Plain-text document sources:
▶
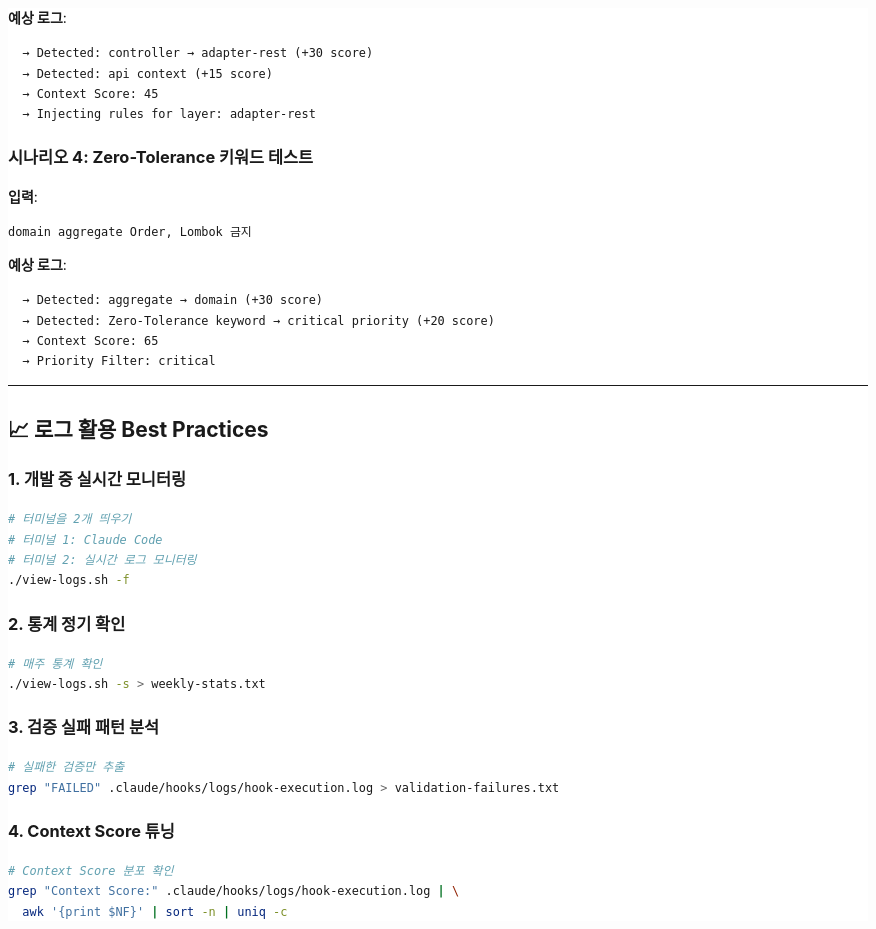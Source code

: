 **예상 로그**:
```
  → Detected: controller → adapter-rest (+30 score)
  → Detected: api context (+15 score)
  → Context Score: 45
  → Injecting rules for layer: adapter-rest
```

### 시나리오 4: Zero-Tolerance 키워드 테스트

**입력**:
```
domain aggregate Order, Lombok 금지
```

**예상 로그**:
```
  → Detected: aggregate → domain (+30 score)
  → Detected: Zero-Tolerance keyword → critical priority (+20 score)
  → Context Score: 65
  → Priority Filter: critical
```

---

## 📈 로그 활용 Best Practices

### 1. **개발 중 실시간 모니터링**

```bash
# 터미널을 2개 띄우기
# 터미널 1: Claude Code
# 터미널 2: 실시간 로그 모니터링
./view-logs.sh -f
```

### 2. **통계 정기 확인**

```bash
# 매주 통계 확인
./view-logs.sh -s > weekly-stats.txt
```

### 3. **검증 실패 패턴 분석**

```bash
# 실패한 검증만 추출
grep "FAILED" .claude/hooks/logs/hook-execution.log > validation-failures.txt
```

### 4. **Context Score 튜닝**

```bash
# Context Score 분포 확인
grep "Context Score:" .claude/hooks/logs/hook-execution.log | \
  awk '{print $NF}' | sort -n | uniq -c
```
◀
Aim of the exercise: All of the lines above should be retyped precisely, apart from the pictures.

Exercise answer:
Source code

: **예상 로그**:
```
  → Detected: controller → adapter-rest (+30 score)
  → Detected: api context (+15 score)
  → Context Score: 45
  → Injecting rules for layer: adapter-rest
```

### 시나리오 4: Zero-Tolerance 키워드 테스트

**입력**:
```
domain aggregate Order, Lombok 금지
```

**예상 로그**:
```
  → Detected: aggregate → domain (+30 score)
  → Detected: Zero-Tolerance keyword → critical priority (+20 score)
  → Context Score: 65
  → Priority Filter: critical
```

---

## 📈 로그 활용 Best Practices

### 1. **개발 중 실시간 모니터링**

```bash
# 터미널을 2개 띄우기
# 터미널 1: Claude Code
# 터미널 2: 실시간 로그 모니터링
./view-logs.sh -f
```

### 2. **통계 정기 확인**

```bash
# 매주 통계 확인
./view-logs.sh -s > weekly-stats.txt
```

### 3. **검증 실패 패턴 분석**

```bash
# 실패한 검증만 추출
grep "FAILED" .claude/hooks/logs/hook-execution.log > validation-failures.txt
```

### 4. **Context Score 튜닝**

```bash
# Context Score 분포 확인
grep "Context Score:" .claude/hooks/logs/hook-execution.log | \
  awk '{print $NF}' | sort -n | uniq -c
```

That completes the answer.